## Collected data
☆ ☆ ☆ ☆

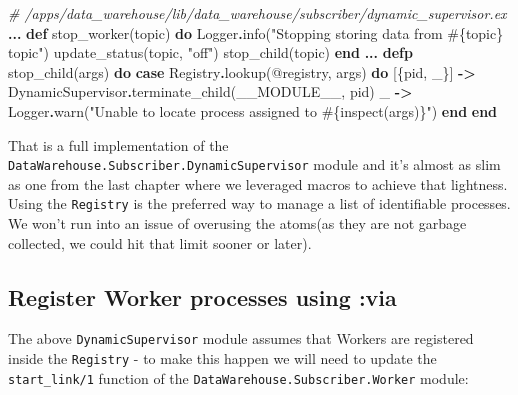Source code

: \documentclass[
]{book}
\newenvironment{Shaded}{\begin{snugshade}}{\end{snugshade}}
\newcommand{\CommentTok}[1]{\textcolor[rgb]{0.56,0.35,0.01}{\textit{#1}}}
\newcommand{\ConstantTok}[1]{\textcolor[rgb]{0.00,0.00,0.00}{#1}}
\newcommand{\KeywordTok}[1]{\textcolor[rgb]{0.13,0.29,0.53}{\textbf{#1}}}
\newcommand{\NormalTok}[1]{#1}
\newcommand{\OperatorTok}[1]{\textcolor[rgb]{0.81,0.36,0.00}{\textbf{#1}}}
\newcommand{\OtherTok}[1]{\textcolor[rgb]{0.56,0.35,0.01}{#1}}
\newcommand{\StringTok}[1]{\textcolor[rgb]{0.31,0.60,0.02}{#1}}
\begin{document}
\begin{Shaded}
\begin{Highlighting}[]
  \CommentTok{\# /apps/data\_warehouse/lib/data\_warehouse/subscriber/dynamic\_supervisor.ex}
  \OperatorTok{...}
  \KeywordTok{def}\NormalTok{ stop\_worker(topic) }\KeywordTok{do}
    \ConstantTok{Logger}\OperatorTok{.}\NormalTok{info(}\StringTok{"Stopping storing data from }\OtherTok{\#\{}\NormalTok{topic}\OtherTok{\}}\StringTok{ topic"}\NormalTok{)}
\NormalTok{    update\_status(topic, }\StringTok{"off"}\NormalTok{)}
\NormalTok{    stop\_child(topic)}
  \KeywordTok{end}
  \OperatorTok{...}
  \KeywordTok{defp}\NormalTok{ stop\_child(args) }\KeywordTok{do}
    \KeywordTok{case} \ConstantTok{Registry}\OperatorTok{.}\NormalTok{lookup(}\OtherTok{@registry}\NormalTok{, args) }\KeywordTok{do}
\NormalTok{      [\{pid, \_\}] }\OperatorTok{{-}\textgreater{}} \ConstantTok{DynamicSupervisor}\OperatorTok{.}\NormalTok{terminate\_child(}\ConstantTok{\_\_MODULE\_\_}\NormalTok{, pid)}
\NormalTok{      \_ }\OperatorTok{{-}\textgreater{}} \ConstantTok{Logger}\OperatorTok{.}\NormalTok{warn(}\StringTok{"Unable to locate process assigned to }\OtherTok{\#\{}\NormalTok{inspect(args)}\OtherTok{\}}\StringTok{"}\NormalTok{)}
    \KeywordTok{end}
  \KeywordTok{end}
\end{Highlighting}
\end{Shaded}

That is a full implementation of the \texttt{DataWarehouse.Subscriber.DynamicSupervisor} module and it's almost as slim as one from the last chapter where we leveraged macros to achieve that lightness. Using the \texttt{Registry} is the preferred way to manage a list of identifiable processes. We won't run into an issue of overusing the atoms(as they are not garbage collected, we could hit that limit sooner or later).

\hypertarget{register-worker-processes-using-via}{%
\subsection{Register Worker processes using :via}\label{register-worker-processes-using-via}}

The above \texttt{DynamicSupervisor} module assumes that Workers are registered inside the \texttt{Registry} - to make this happen we will need to update the \texttt{start\_link/1} function of the \texttt{DataWarehouse.Subscriber.Worker} module:
\end{document}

☆ ☆ ☆ ☆

Take every line from the data that contains the word "ConstantTok".

\newcommand{\ConstantTok}[1]{\textcolor[rgb]{0.00,0.00,0.00}{#1}}
    \ConstantTok{Logger}\OperatorTok{.}\NormalTok{info(}\StringTok{"Stopping storing data from }\OtherTok{\#\{}\NormalTok{topic}\OtherTok{\}}\StringTok{ topic"}\NormalTok{)}
    \KeywordTok{case} \ConstantTok{Registry}\OperatorTok{.}\NormalTok{lookup(}\OtherTok{@registry}\NormalTok{, args) }\KeywordTok{do}
\NormalTok{      [\{pid, \_\}] }\OperatorTok{{-}\textgreater{}} \ConstantTok{DynamicSupervisor}\OperatorTok{.}\NormalTok{terminate\_child(}\ConstantTok{\_\_MODULE\_\_}\NormalTok{, pid)}
\NormalTok{      \_ }\OperatorTok{{-}\textgreater{}} \ConstantTok{Logger}\OperatorTok{.}\NormalTok{warn(}\StringTok{"Unable to locate process assigned to }\OtherTok{\#\{}\NormalTok{inspect(args)}\OtherTok{\}}\StringTok{"}\NormalTok{)}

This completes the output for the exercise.